Bounds was dismayed – but there would be some mitigation. The success of The Robot Brains persuaded Digit to then reprint his two earlier Foulsham hardcovers, on which Bounds had a share of the royalties.

Bounds continued to write scores of children’s stories, in comics and countless annuals. Many of them would appear in top markets, such as Eagle (providing, for example, the story “The Wreck of the White Queen” for Volume 1, No. 18), and in national newspaper Boys’ and Girls’ annuals published by the Daily Mirror and Daily Sketch.

One of the most collectable children’s annuals he worked on is The Searchlight Book for Boys, published in 1956, which features three of his stories: an exciting SF story, written under a pseudonym, the second a western, and the third another science fiction story.

Searchlight Book for Boys, Published by Spring Books, 1961

This book is of great collector interest and much sought after, because it not only features three stories by Bounds, but two stories by a very young Michael Moorcock, and others by Bill Temple, Ken Bulmer and John Burke.

In 1958 he wrote a whole series of “Cliff North, Interplanetary Reporter” stories for Tarzan Adventures, edited by Moorcock.

When, a few years later, Moorcock moved up to work on Sexton Blake for the Amalgamated Press, Bounds contributed three outstanding novels to the long-running series. He was in good company, with many contemporary SF writers who also wrote for the Blake series, including John Burke and E. C. Tubb. Like Tubb, Bounds went on to write many scripts for the pocket war comic libraries published by Fleetway and DC Thomson.

Philip first crossed paths with Bounds in 1969, contacting him to write for Vision of Tomorrow magazine.

“He quickly became my most reliable contributor,” Philip notes. “When circumstances dictated the closure of Vision of Tomorrow in 1970, I had several unpublished Bounds stories in my inventory. Feeling guilty about it, I asked Syd if I could try and place them for him (working as a part-time agent – I had been obliged to return to my old career as a full-time Local Government administrator). Syd, who had never used an agent, agreed. Our relationship slowly developed over the next few years. Syd continued to sell stories himself, but would occasionally send me mss that had suffered one rejection.”

In the late 1970s, there was a renewed global interest in SF, partially sparked by Star Wars, editors and publishers began a desperate search to trace the copyright owner of the well-remembered ‘Vargo Statten’ novels, many of which had appeared in Italy during the late 1950s, and they were eventually successful in contacting Philip. This allowed him successfully sell two new Bounds’ novels, The Predators and Star Trail, into the Italian translation market, and some of his older works, too.

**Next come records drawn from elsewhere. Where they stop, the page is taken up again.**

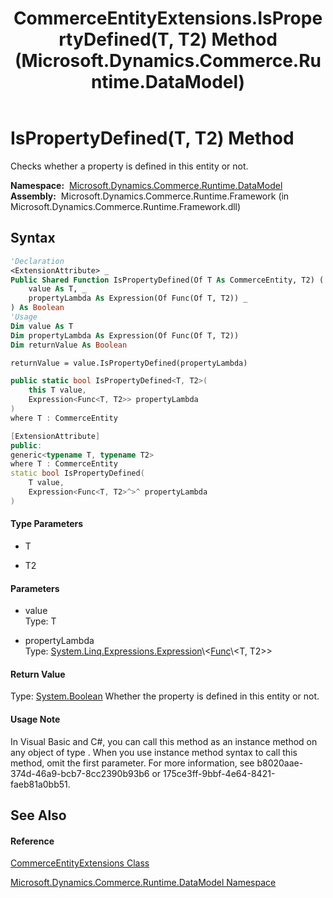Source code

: ﻿---
title: CommerceEntityExtensions.IsPropertyDefined(T, T2) Method  (Microsoft.Dynamics.Commerce.Runtime.DataModel)
TOCTitle: IsPropertyDefined(T, T2) Method
ms:assetid: M:Microsoft.Dynamics.Commerce.Runtime.DataModel.CommerceEntityExtensions.IsPropertyDefined``2(``0,System.Linq.Expressions.Expression{System.Func{``0,``1}})
ms:mtpsurl: https://technet.microsoft.com/en-us/library/Dn998602(v=AX.60)
ms:contentKeyID: 65317033
ms.date: 05/18/2015
mtps_version: v=AX.60
f1_keywords:
- Microsoft.Dynamics.Commerce.Runtime.DataModel.CommerceEntityExtensions.IsPropertyDefined``2
dev_langs:
- CSharp
- C++
- VB
---

# IsPropertyDefined(T, T2) Method

Checks whether a property is defined in this entity or not.

**Namespace:**  [Microsoft.Dynamics.Commerce.Runtime.DataModel](microsoft-dynamics-commerce-runtime-datamodel-namespace.md)  
**Assembly:**  Microsoft.Dynamics.Commerce.Runtime.Framework (in Microsoft.Dynamics.Commerce.Runtime.Framework.dll)

## Syntax

``` vb
'Declaration
<ExtensionAttribute> _
Public Shared Function IsPropertyDefined(Of T As CommerceEntity, T2) ( _
    value As T, _
    propertyLambda As Expression(Of Func(Of T, T2)) _
) As Boolean
'Usage
Dim value As T
Dim propertyLambda As Expression(Of Func(Of T, T2))
Dim returnValue As Boolean

returnValue = value.IsPropertyDefined(propertyLambda)
```

``` csharp
public static bool IsPropertyDefined<T, T2>(
    this T value,
    Expression<Func<T, T2>> propertyLambda
)
where T : CommerceEntity
```

``` c++
[ExtensionAttribute]
public:
generic<typename T, typename T2>
where T : CommerceEntity
static bool IsPropertyDefined(
    T value, 
    Expression<Func<T, T2>^>^ propertyLambda
)
```

#### Type Parameters

  - T

<!-- end list -->

  - T2

#### Parameters

  - value  
    Type: T  

<!-- end list -->

  - propertyLambda  
    Type: [System.Linq.Expressions.Expression](https://technet.microsoft.com/en-us/library/bb335710\(v=ax.60\))\<[Func](https://technet.microsoft.com/en-us/library/bb549151\(v=ax.60\))\<T, T2\>\>  

#### Return Value

Type: [System.Boolean](https://technet.microsoft.com/en-us/library/a28wyd50\(v=ax.60\))  
Whether the property is defined in this entity or not.  

#### Usage Note

In Visual Basic and C\#, you can call this method as an instance method on any object of type . When you use instance method syntax to call this method, omit the first parameter. For more information, see b8020aae-374d-46a9-bcb7-8cc2390b93b6 or 175ce3ff-9bbf-4e64-8421-faeb81a0bb51.

## See Also

#### Reference

[CommerceEntityExtensions Class](commerceentityextensions-class-microsoft-dynamics-commerce-runtime-datamodel.md)

[Microsoft.Dynamics.Commerce.Runtime.DataModel Namespace](microsoft-dynamics-commerce-runtime-datamodel-namespace.md)

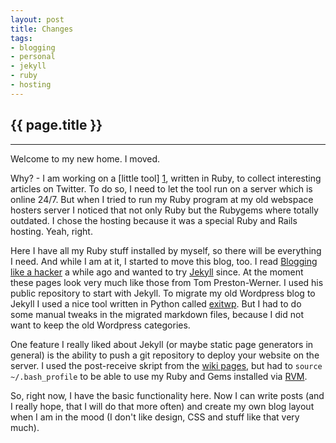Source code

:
 ```yaml
---
layout: post
title: Changes
tags:
- blogging
- personal
- jekyll
- ruby
- hosting
---
```


{{ page.title }}
----------------
----------------

Welcome to my new home. I moved. 

Why? - I am working on a [little tool] [1], written in Ruby, to collect interesting
articles on Twitter. To do so, I need to let the tool run on a server which is
online 24/7. But when I tried to run my Ruby program at my old webspace hosters
server I noticed that not only Ruby but the Rubygems where totally outdated.  I
chose the hosting because it was a special Ruby and Rails hosting. Yeah, right.

Here I have all my Ruby stuff installed by myself, so there will be everything
I need. And while I am at it, I started to move this blog, too. I read
[Blogging like a
hacker](http://tom.preston-werner.com/2008/11/17/blogging-like-a-hacker.html) a
while ago and wanted to try [Jekyll](http://github.com/mojombo/jekyll) since.
At the moment these pages look very much like those from Tom Preston-Werner. I
used his public repository to start with Jekyll. To migrate my old Wordpress
blog to Jekyll I used a nice tool written in Python called
[exitwp](https://github.com/thomasf/exitwp). But I had to do some manual tweaks
in the migrated markdown files, because I did not want to keep the old
Wordpress categories.

One feature I really liked about Jekyll (or maybe static page generators in
general) is the ability to push a git repository to deploy your website on the
server. I used the post-receive skript from the [wiki
pages](https://github.com/mojombo/jekyll/wiki), but had to <code>source
~/.bash_profile</code> to be able to use my Ruby and Gems installed via
[RVM](https://rvm.beginrescueend.com/).

So, right now, I have the basic functionality here. Now I can write posts (and
I really hope, that I will do that more often) and create my own blog layout
when I am in the mood (I don't like design, CSS and stuff like that very much).

[1]: https://github.com/madhatter/tweetfeed "tweetfeed"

The professional relationship between Harbottle and Bounds reached a massive milestone in 1986 when Harbottle sold Bounds’ horror short story “The Circus” for £1000 to American television, where it was adapted by George Romero for Tales from the Darkside.

“Romero wrote personally to Bounds and paid tribute to the quality of the story,” Philip recalls. “The delighted Syd wrote me that he’d received ‘more money for that one story than I have ever received for any other – books included!’ And when the series went into syndication, he received several hundred pounds in residuals.

Garth, Collaborative Projects, and Ghostwriting

In 1992, Philip, alarmed by what he perceived to be a rapid decline in the story quality of his long-time favourite SF adventure strip, the Daily Mirror‘s “Garth”, was commissioned to come up with some new stories by the series editor and co-creator, John Allard. After writing “Twin Souls”, he sold four other serials over the next two years, Over the next two years, he sold the Daily Mirror another four strip serials: “Warlord” and “Champions”, initially conceived and drafted by Syd, then revised and submitted by Philip; and two of his own,“Twilight World” and “Devil Woman”.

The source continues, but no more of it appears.